• Records to process:
++++++++++++++++++++

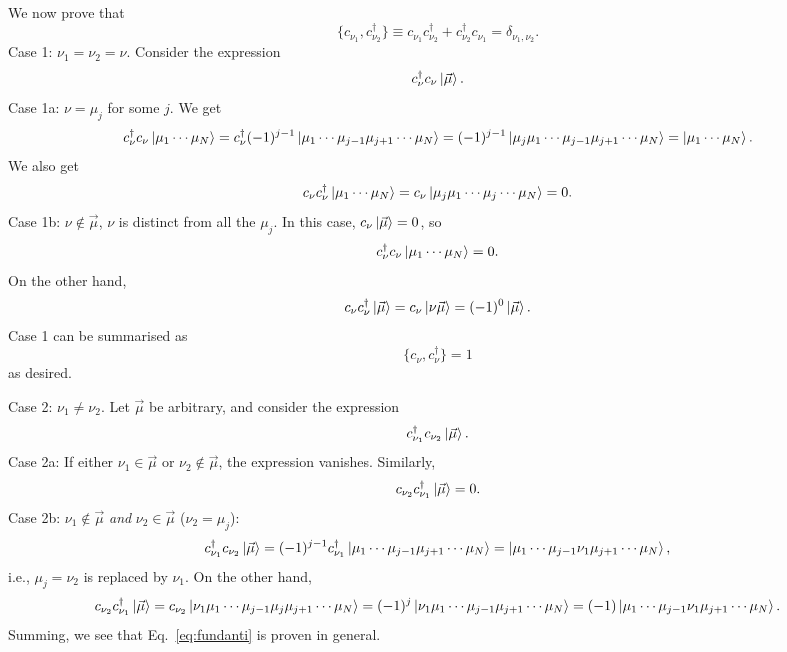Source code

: \documentclass{report}
\theoremstyle{plain}
\theoremstyle{definition}
\begin{document}
We now prove that
\begin{equation}
  \{ c_{\nu_1}, c^\dag_{\nu_2} \} \equiv c_{\nu_1} c^\dag_{\nu_2} +
  c^\dag_{\nu_2} c_{\nu_1} = \delta_{\nu_1,\nu_2}. \label{eq:fundanti}
\end{equation}
Case 1: $\nu_1 = \nu_2 = \nu$. Consider the expression
\begin{equation}
  c^\dag_\nu c_\nu \ket{\vec{\mu}}.
\end{equation}
Case 1a: $\nu = \mu_j$ for some $j$. We get
\begin{equation}
  c^\dag_\nu c_\nu \ket{\mu_1\cdots\mu_N} = c^\dag_\nu (-1)^{j-1}
  \ket{\mu_1\cdots\mu_{j-1}\mu_{j+1}\cdots\mu_N} = (-1)^{j-1}
  \ket{\mu_j\mu_1\cdots\mu_{j-1}\mu_{j+1}\cdots\mu_N} =
  \ket{\mu_1\cdots\mu_N}.
\end{equation}
We also get
\begin{equation}
  c_\nu c^\dag_\nu \ket{\mu_1\cdots \mu_N} = c_\nu
  \ket{\mu_j\mu_1\cdots\mu_j\cdots\mu_N} = 0.
\end{equation}
Case 1b: $\nu \notin \vec{\mu}$, $\nu$ is distinct from all the
$\mu_j$. In this case, $c_\nu\ket{\vec{\mu}} = 0$, so
\begin{equation}
  c^\dag_\nu c_\nu \ket{\mu_1\cdots \mu_N} = 0.
\end{equation}
On the other hand,
\begin{equation}
  c_\nu c^\dag_\nu \ket{\vec{\mu}} = c_\nu \ket{\nu\vec{\mu}} = (-1)^0
  \ket{\vec{\mu}}.
\end{equation}
Case 1 can be summarised as
\begin{equation}
  \{ c_\nu, c^\dag_\nu\} = 1
\end{equation}
as desired.

Case 2: $\nu_1\neq \nu_2$. Let $\vec{\mu}$ be arbitrary, and consider
the expression
\begin{equation}
  c^\dag_{\nu_1} c_{\nu_2} \ket{\vec{\mu}}.
\end{equation}
Case 2a: If either $\nu_1\in\vec{\mu}$ or $\nu_2\notin\vec{\mu}$, the
expression vanishes. Similarly,
\begin{equation}
  c_{\nu_2} c^\dag_{\nu_1} \ket{\vec{\mu}} = 0.
\end{equation}
Case 2b: $\nu_1 \notin \vec{\mu}$ \emph{and} $\nu_2 \in \vec{\mu}$
($\nu_2 = \mu_j$):
\begin{equation}
  c^\dag_{\nu_1} c_{\nu_2} \ket{\vec{\mu}} = (-1)^{j-1} c^\dag_{\nu_1}
  \ket{\mu_1\cdots\mu_{j-1}\mu_{j+1} \cdots\mu_N} =
  \ket{\mu_1\cdots\mu_{j-1}\nu_1\mu_{j+1}\cdots\mu_N},
\end{equation}
i.e., $\mu_j=\nu_2$ is replaced by $\nu_1$. On the other hand,
\begin{equation}
  c_{\nu_2} c^\dag_{\nu_1} \ket{\vec{\mu}} = c_{\nu_2}
  \ket{\nu_1\mu_1\cdots\mu_{j-1}\mu_j\mu_{j+1} \cdots\mu_N} =
  (-1)^j \ket{\nu_1\mu_1\cdots\mu_{j-1}\mu_{j+1}\cdots\mu_N}
  = (-1)\ket{\mu_1\cdots\mu_{j-1}\nu_1\mu_{j+1}\cdots\mu_N}.
\end{equation} 
Summing, we see that Eq.~\eqref{eq:fundanti} is proven in general.
\end{document}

++++++++++++++++++++

• Work task:
Give all entries again verbatim, without any images.

• Task response:
Source code

: \documentclass{report}
\theoremstyle{plain}
\theoremstyle{definition}
\begin{document}
We now prove that
\begin{equation}
  \{ c_{\nu_1}, c^\dag_{\nu_2} \} \equiv c_{\nu_1} c^\dag_{\nu_2} +
  c^\dag_{\nu_2} c_{\nu_1} = \delta_{\nu_1,\nu_2}. \label{eq:fundanti}
\end{equation}
Case 1: $\nu_1 = \nu_2 = \nu$. Consider the expression
\begin{equation}
  c^\dag_\nu c_\nu \ket{\vec{\mu}}.
\end{equation}
Case 1a: $\nu = \mu_j$ for some $j$. We get
\begin{equation}
  c^\dag_\nu c_\nu \ket{\mu_1\cdots\mu_N} = c^\dag_\nu (-1)^{j-1}
  \ket{\mu_1\cdots\mu_{j-1}\mu_{j+1}\cdots\mu_N} = (-1)^{j-1}
  \ket{\mu_j\mu_1\cdots\mu_{j-1}\mu_{j+1}\cdots\mu_N} =
  \ket{\mu_1\cdots\mu_N}.
\end{equation}
We also get
\begin{equation}
  c_\nu c^\dag_\nu \ket{\mu_1\cdots \mu_N} = c_\nu
  \ket{\mu_j\mu_1\cdots\mu_j\cdots\mu_N} = 0.
\end{equation}
Case 1b: $\nu \notin \vec{\mu}$, $\nu$ is distinct from all the
$\mu_j$. In this case, $c_\nu\ket{\vec{\mu}} = 0$, so
\begin{equation}
  c^\dag_\nu c_\nu \ket{\mu_1\cdots \mu_N} = 0.
\end{equation}
On the other hand,
\begin{equation}
  c_\nu c^\dag_\nu \ket{\vec{\mu}} = c_\nu \ket{\nu\vec{\mu}} = (-1)^0
  \ket{\vec{\mu}}.
\end{equation}
Case 1 can be summarised as
\begin{equation}
  \{ c_\nu, c^\dag_\nu\} = 1
\end{equation}
as desired.

Case 2: $\nu_1\neq \nu_2$. Let $\vec{\mu}$ be arbitrary, and consider
the expression
\begin{equation}
  c^\dag_{\nu_1} c_{\nu_2} \ket{\vec{\mu}}.
\end{equation}
Case 2a: If either $\nu_1\in\vec{\mu}$ or $\nu_2\notin\vec{\mu}$, the
expression vanishes. Similarly,
\begin{equation}
  c_{\nu_2} c^\dag_{\nu_1} \ket{\vec{\mu}} = 0.
\end{equation}
Case 2b: $\nu_1 \notin \vec{\mu}$ \emph{and} $\nu_2 \in \vec{\mu}$
($\nu_2 = \mu_j$):
\begin{equation}
  c^\dag_{\nu_1} c_{\nu_2} \ket{\vec{\mu}} = (-1)^{j-1} c^\dag_{\nu_1}
  \ket{\mu_1\cdots\mu_{j-1}\mu_{j+1} \cdots\mu_N} =
  \ket{\mu_1\cdots\mu_{j-1}\nu_1\mu_{j+1}\cdots\mu_N},
\end{equation}
i.e., $\mu_j=\nu_2$ is replaced by $\nu_1$. On the other hand,
\begin{equation}
  c_{\nu_2} c^\dag_{\nu_1} \ket{\vec{\mu}} = c_{\nu_2}
  \ket{\nu_1\mu_1\cdots\mu_{j-1}\mu_j\mu_{j+1} \cdots\mu_N} =
  (-1)^j \ket{\nu_1\mu_1\cdots\mu_{j-1}\mu_{j+1}\cdots\mu_N}
  = (-1)\ket{\mu_1\cdots\mu_{j-1}\nu_1\mu_{j+1}\cdots\mu_N}.
\end{equation} 
Summing, we see that Eq.~\eqref{eq:fundanti} is proven in general.
\end{document}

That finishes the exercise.